Task goal: Search term "운영체제는": please copy every line of the records below that contains it.

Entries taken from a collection
++++++++
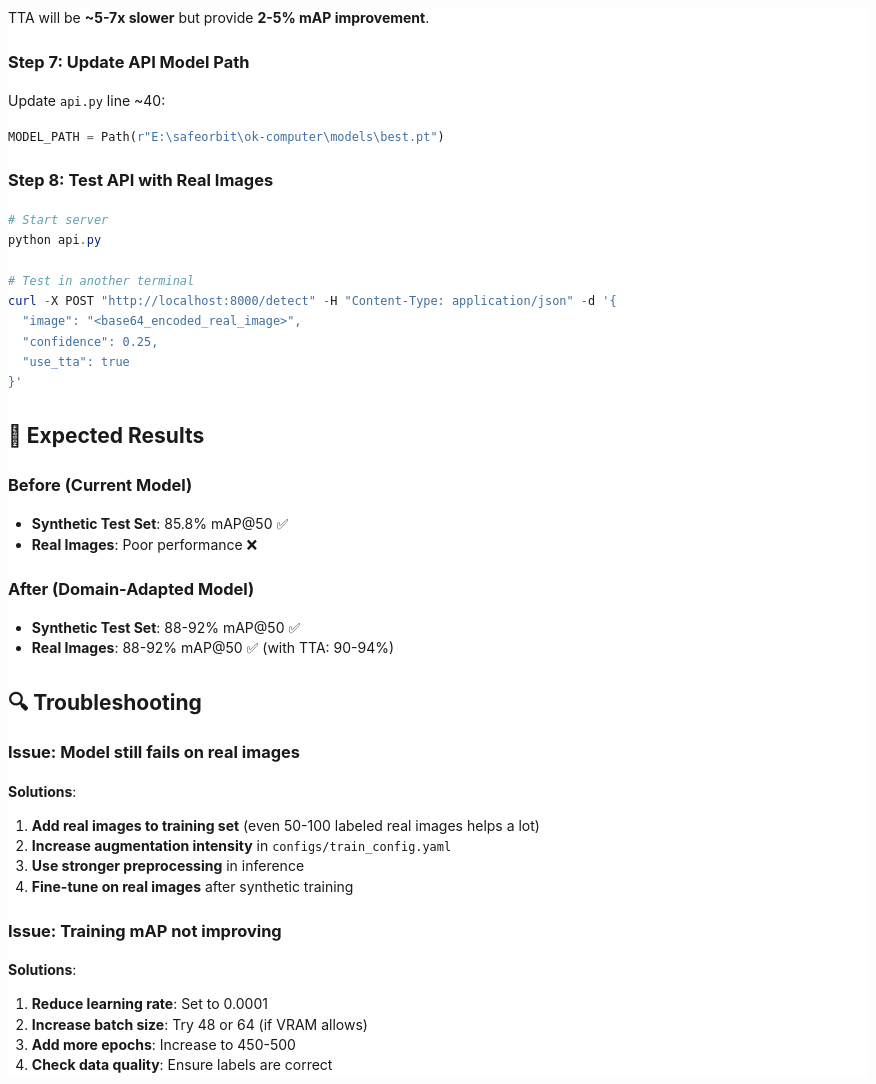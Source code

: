 TTA will be **~5-7x slower** but provide **2-5% mAP improvement**.

### Step 7: Update API Model Path

Update `api.py` line ~40:
```python
MODEL_PATH = Path(r"E:\safeorbit\ok-computer\models\best.pt")
```

### Step 8: Test API with Real Images

```powershell
# Start server
python api.py

# Test in another terminal
curl -X POST "http://localhost:8000/detect" -H "Content-Type: application/json" -d '{
  "image": "<base64_encoded_real_image>",
  "confidence": 0.25,
  "use_tta": true
}'
```

## 🎯 Expected Results

### Before (Current Model)
- **Synthetic Test Set**: 85.8% mAP@50 ✅
- **Real Images**: Poor performance ❌

### After (Domain-Adapted Model)
- **Synthetic Test Set**: 88-92% mAP@50 ✅
- **Real Images**: 88-92% mAP@50 ✅ (with TTA: 90-94%)

## 🔍 Troubleshooting

### Issue: Model still fails on real images

**Solutions**:
1. **Add real images to training set** (even 50-100 labeled real images helps a lot)
2. **Increase augmentation intensity** in `configs/train_config.yaml`
3. **Use stronger preprocessing** in inference
4. **Fine-tune on real images** after synthetic training

### Issue: Training mAP not improving

**Solutions**:
1. **Reduce learning rate**: Set to 0.0001
2. **Increase batch size**: Try 48 or 64 (if VRAM allows)
3. **Add more epochs**: Increase to 450-500
4. **Check data quality**: Ensure labels are correct
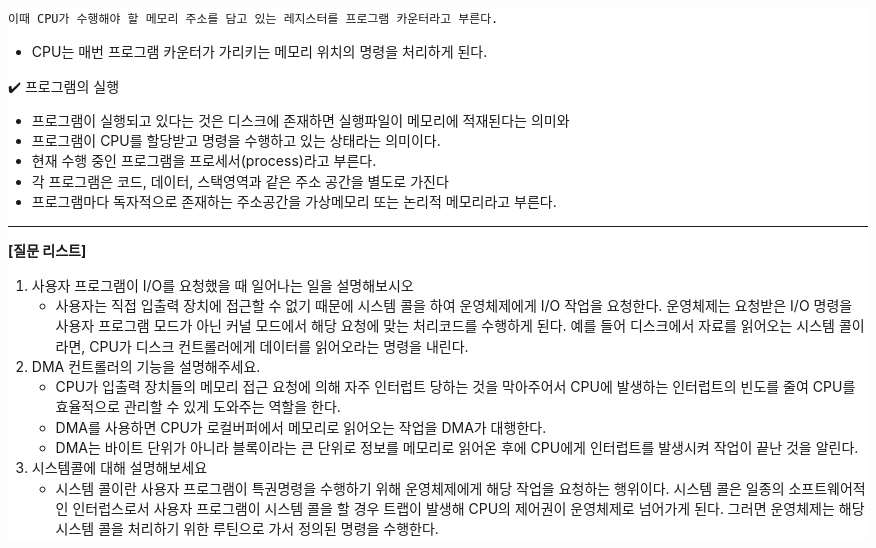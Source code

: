     이때 CPU가 수행해야 할 메모리 주소를 담고 있는 레지스터를 프로그램 카운터라고 부른다.
    
- CPU는 매번 프로그램 카운터가 가리키는 메모리 위치의 명령을 처리하게 된다.

✔️ 프로그램의 실행

- 프로그램이 실행되고 있다는 것은 디스크에 존재하면 실행파일이 메모리에 적재된다는 의미와
- 프로그램이 CPU를 할당받고 명령을 수행하고 있는 상태라는 의미이다.
- 현재 수행 중인 프로그램을 프로세서(process)라고 부른다.
- 각 프로그램은 코드, 데이터, 스택영역과 같은 주소 공간을 별도로 가진다
- 프로그램마다 독자적으로 존재하는 주소공간을 가상메모리 또는 논리적 메모리라고 부른다.

---

**[질문 리스트]**

1. 사용자 프로그램이 I/O를 요청했을 때 일어나는 일을 설명해보시오
    - 사용자는 직접 입출력 장치에 접근할 수 없기 때문에 시스템 콜을 하여 운영체제에게 I/O 작업을 요청한다.
    운영체제는 요청받은 I/O 명령을 사용자 프로그램 모드가 아닌 커널 모드에서 해당 요청에 맞는 처리코드를 수행하게 된다.
    예를 들어 디스크에서 자료를 읽어오는 시스템 콜이라면, CPU가 디스크 컨트롤러에게 데이터를 읽어오라는 명령을 내린다.
2. DMA 컨트롤러의 기능을 설명해주세요.
    - CPU가 입출력 장치들의 메모리 접근 요청에 의해 자주 인터럽트 당하는 것을 막아주어서
    CPU에 발생하는 인터럽트의 빈도를 줄여 CPU를 효율적으로 관리할 수 있게 도와주는 역할을 한다.
    - DMA를 사용하면 CPU가 로컬버퍼에서 메모리로 읽어오는 작업을 DMA가 대행한다.
    - DMA는 바이트 단위가 아니라 블록이라는 큰 단위로 정보를 메모리로 읽어온 후에 CPU에게 인터럽트를 발생시켜 작업이 끝난 것을 알린다.
3. 시스템콜에 대해 설명해보세요
    - 시스템 콜이란 사용자 프로그램이 특권명령을 수행하기 위해 운영체제에게 해당 작업을 요청하는 행위이다.
    시스템 콜은 일종의 소프트웨어적인 인터럽스로서 사용자 프로그램이 시스템 콜을 할 경우 트랩이 발생해 CPU의 제어권이 운영체제로 넘어가게 된다.
    그러면 운영체제는 해당 시스템 콜을 처리하기 위한 루틴으로 가서 정의된 명령을 수행한다.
++++++++
Reply:
    운영체제는 요청받은 I/O 명령을 사용자 프로그램 모드가 아닌 커널 모드에서 해당 요청에 맞는 처리코드를 수행하게 된다.
    그러면 운영체제는 해당 시스템 콜을 처리하기 위한 루틴으로 가서 정의된 명령을 수행한다.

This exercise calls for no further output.